Preferiamo il rumore degli interrogativi – EDITORIALE DICEMBRE 2020

Condividi questo articolo

Preferiamo il rumore degli interrogativi

Preferiamo il rumore degli interrogativi

Le parole sono importanti, sempre. Quelle dette e quelle non dette, che andrebbero davvero scelte con cura (citando non a caso Alda Merini e una sua frase ormai abusata, tanto da risultare svuotata di senso e per questo paradigmatica), non solo perché suonano bene. Ma anche la punteggiatura.
Avevamo scritto, nel dare la notizia, che avremmo fatto un passo indietro e così è stato. Una scelta dettata dall’istinto ma che abbiamo meditato, prima di metterla in atto e la nostra posizione resta quella. “Silenzio e rispetto”, parole di altri ma che abbiamo apprezzato,, per noi le migliori da usare in quel frangente e in quei giorni.
Sottolineiamo il “per noi” perché non pretendiamo che il nostro modo di sentire o di pensare o di agire sia necessariamente da condividere e ci aspetteremmo, questo sì, che valesse per tutti e sempre. Il contorno che ha accompagnato l’immensa tragedia di Carignano ha purtroppo dimostrato il contrario.
E da qui partiamo (senza alcun riferimento al caso specifico), per una più ampia riflessione (nostra, del tutto personale e che non ha la pretesa di essere condivisa) sull’uso delle parole, e non solo.
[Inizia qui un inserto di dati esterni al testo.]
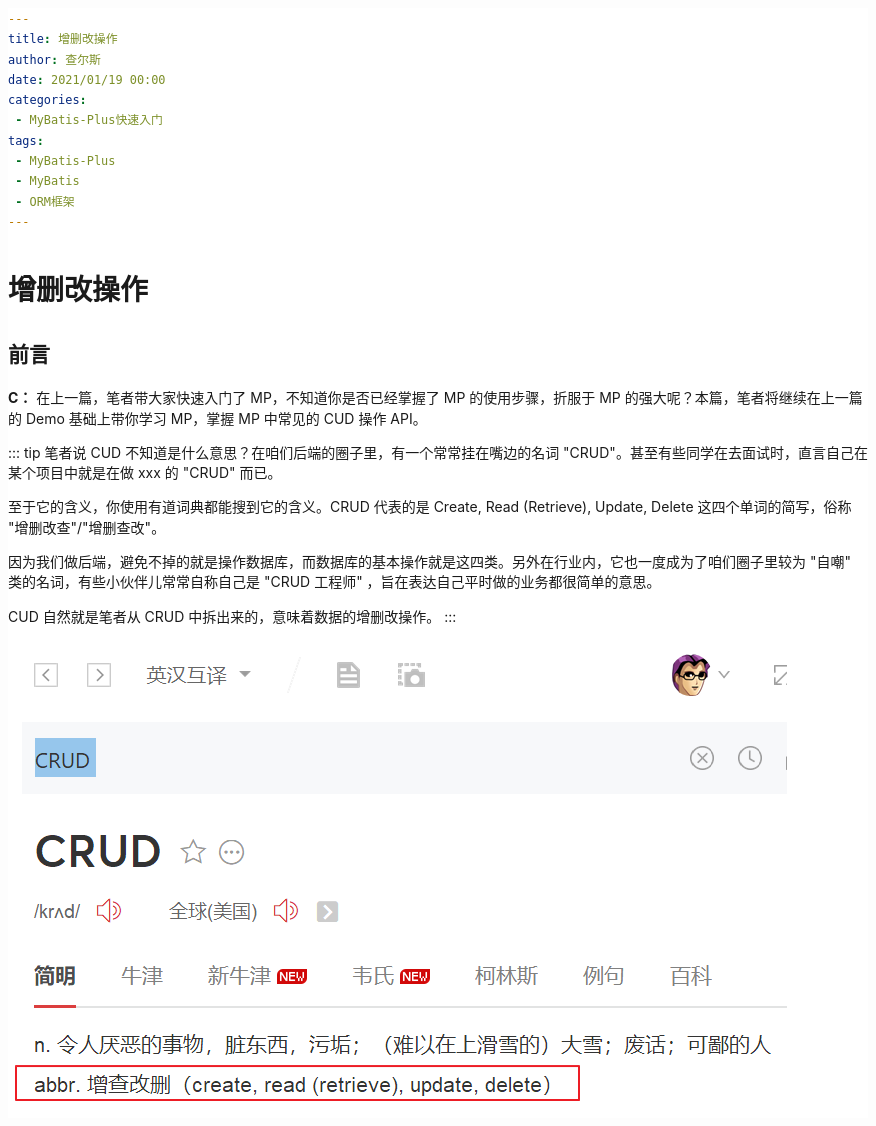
 ```yaml
---
title: 增删改操作
author: 查尔斯
date: 2021/01/19 00:00
categories:
 - MyBatis-Plus快速入门
tags:
 - MyBatis-Plus
 - MyBatis
 - ORM框架
---
```


# 增删改操作

## 前言

**C：** 在上一篇，笔者带大家快速入门了 MP，不知道你是否已经掌握了 MP 的使用步骤，折服于 MP 的强大呢？本篇，笔者将继续在上一篇的 Demo 基础上带你学习 MP，掌握 MP 中常见的 CUD 操作 API。

::: tip 笔者说
CUD 不知道是什么意思？在咱们后端的圈子里，有一个常常挂在嘴边的名词 "CRUD"。甚至有些同学在去面试时，直言自己在某个项目中就是在做 xxx 的 "CRUD" 而已。  

至于它的含义，你使用有道词典都能搜到它的含义。CRUD 代表的是 Create, Read (Retrieve), Update, Delete 这四个单词的简写，俗称 "增删改查"/"增删查改"。  

因为我们做后端，避免不掉的就是操作数据库，而数据库的基本操作就是这四类。另外在行业内，它也一度成为了咱们圈子里较为 "自嘲" 类的名词，有些小伙伴儿常常自称自己是 "CRUD 工程师" ，旨在表达自己平时做的业务都很简单的意思。  

CUD 自然就是笔者从 CRUD 中拆出来的，意味着数据的增删改操作。
:::

![202101190000100](../../../public/img/2021/01/19/202101190000100.png)
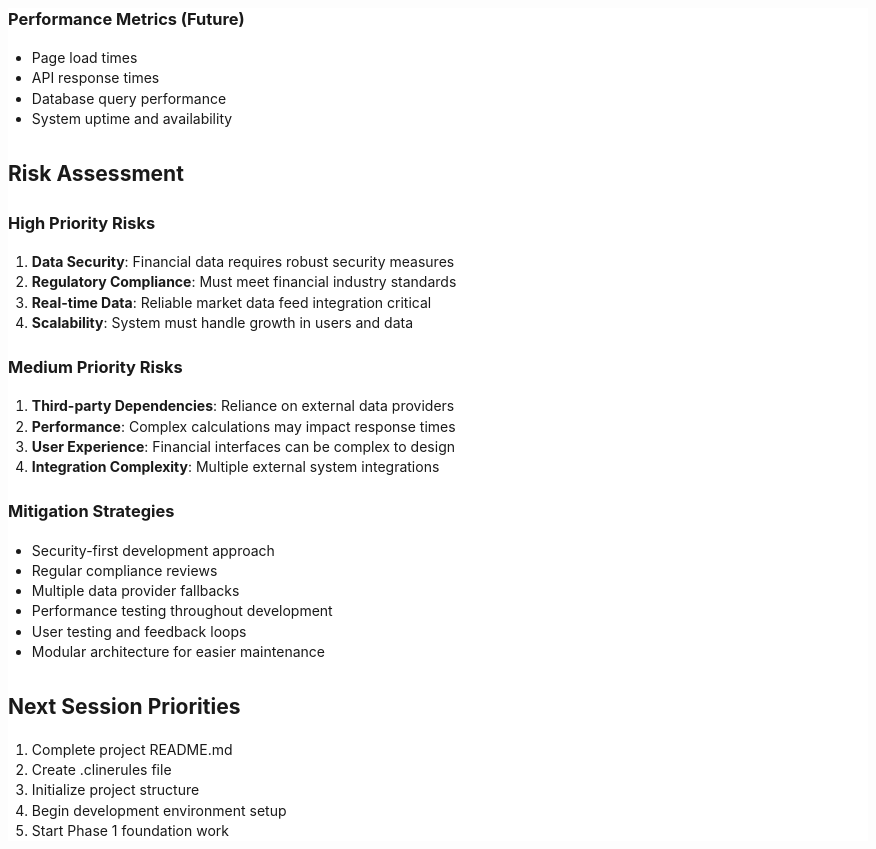 ### Performance Metrics (Future)
- Page load times
- API response times
- Database query performance
- System uptime and availability

## Risk Assessment

### High Priority Risks
1. **Data Security**: Financial data requires robust security measures
2. **Regulatory Compliance**: Must meet financial industry standards
3. **Real-time Data**: Reliable market data feed integration critical
4. **Scalability**: System must handle growth in users and data

### Medium Priority Risks
1. **Third-party Dependencies**: Reliance on external data providers
2. **Performance**: Complex calculations may impact response times
3. **User Experience**: Financial interfaces can be complex to design
4. **Integration Complexity**: Multiple external system integrations

### Mitigation Strategies
- Security-first development approach
- Regular compliance reviews
- Multiple data provider fallbacks
- Performance testing throughout development
- User testing and feedback loops
- Modular architecture for easier maintenance

## Next Session Priorities
1. Complete project README.md
2. Create .clinerules file
3. Initialize project structure
4. Begin development environment setup
5. Start Phase 1 foundation work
Perché, appunto, le parole sono importanti, ma forse lo sono ancora di più i toni e la punteggiatura.
Perché noi siamo, anche, la lingua che parliamo e il linguaggio con cui ci esprimiamo e ci rapportiamo con gli altri e le nostre parole, come vengono scelte e pronunciate, dicono chi siamo e hanno delle conseguenze. Che poi ne siamo consapevoli è un’altra questione.
C’è chi tende a vivere di punti interrogativi e chi di punti esclamativi. Ma sono gli esclamativi che caratterizzano questi nostri tempi e che trovano amplificazione nei formidabili strumenti di “comunicazione” di cui disponiamo e che ci consentono, tutti nessuno escluso, di avere sempre e comunque un pubblico. Slogan, frasi fatte, citazioni a caso (ritornando all’inizio di questo scritto), parole urlate: viviamo di semplificazioni, di estremismi, dogmatismi, sentiamo la necessità di urlare per farci sentire. Ma nessuno ascolta davvero, nessuno legge davvero, nessuno cerca davvero di comprendere se stesso e gli altri, abbiamo perso la capacità di riflettere e ci muoviamo in totale adesione al sentimento comune. Perché bisogna stare o da una parte o dall’altra, avere per forza un nemico e una guerra da combattere, schierarsi e costruire barricate da cui urlare insieme a chi urla più forte; inconsapevoli del livore e della violenza con cui pretendiamo di contrastare e prevenire la violenza e di cogliere i pericoli dei nostri stessi comportamenti. Giudicanti ma incapaci di guardarci dentro, rifiutiamo di contemplare l’ipotesi che nessuno sia immune dal male inflitto o subìto, privandoci così dell’opportunità di temerlo e di tentare con tutte le nostre risorse di evitarlo.
Esclamativi per imporci e prevaricare sugli altri, con la sicumera e l’arroganza di chi crede di possedere la verità in tasca e di essere il detentore del bene, del giusto e del bello, ed esercita questo preteso diritto come se fosse un’investitura divina.
Buonisti, perbenisti, moralisti, primi della classe sempre pronti a puntare il dito verso chi, magari usando altri toni e mettendoci dei punti interrogativi, osa proporre una visione diversa o tenta un’elaborazione personale di ciò che accade, senza che avere un’opinione diversa significhi mancanza di opinioni, di ideali, di valori o di morale, senza che esprimerla con gentilezza significhi pavidità o debolezza.
Dove ci siamo persi l’interiorità, la profondità, l’attitudine ad un pensiero analitico, critico e autocritico, l’ironia e l’autoironia? Dubbi mai, certezze preconfezionate, che ci rassicurano e ci fanno sentire come gli altri e migliori di quelli che stanno dall’altra parte, tronfi e autocompiaciuti, beatamente inconsapevoli di essere usati e strumentalizzati e di farlo a nostra volta. L’infinta complessità del mondo, siamo ancora capaci di intuirla? O ci bastano gli slogan, ci fermiamo alla simpatia e non raggiungiamo mai l’empatia, ci basta avere dei nemici da combattere, una qualche bandiera purché sia da sventolare, per dare un valore e un significato alla nostra esistenza?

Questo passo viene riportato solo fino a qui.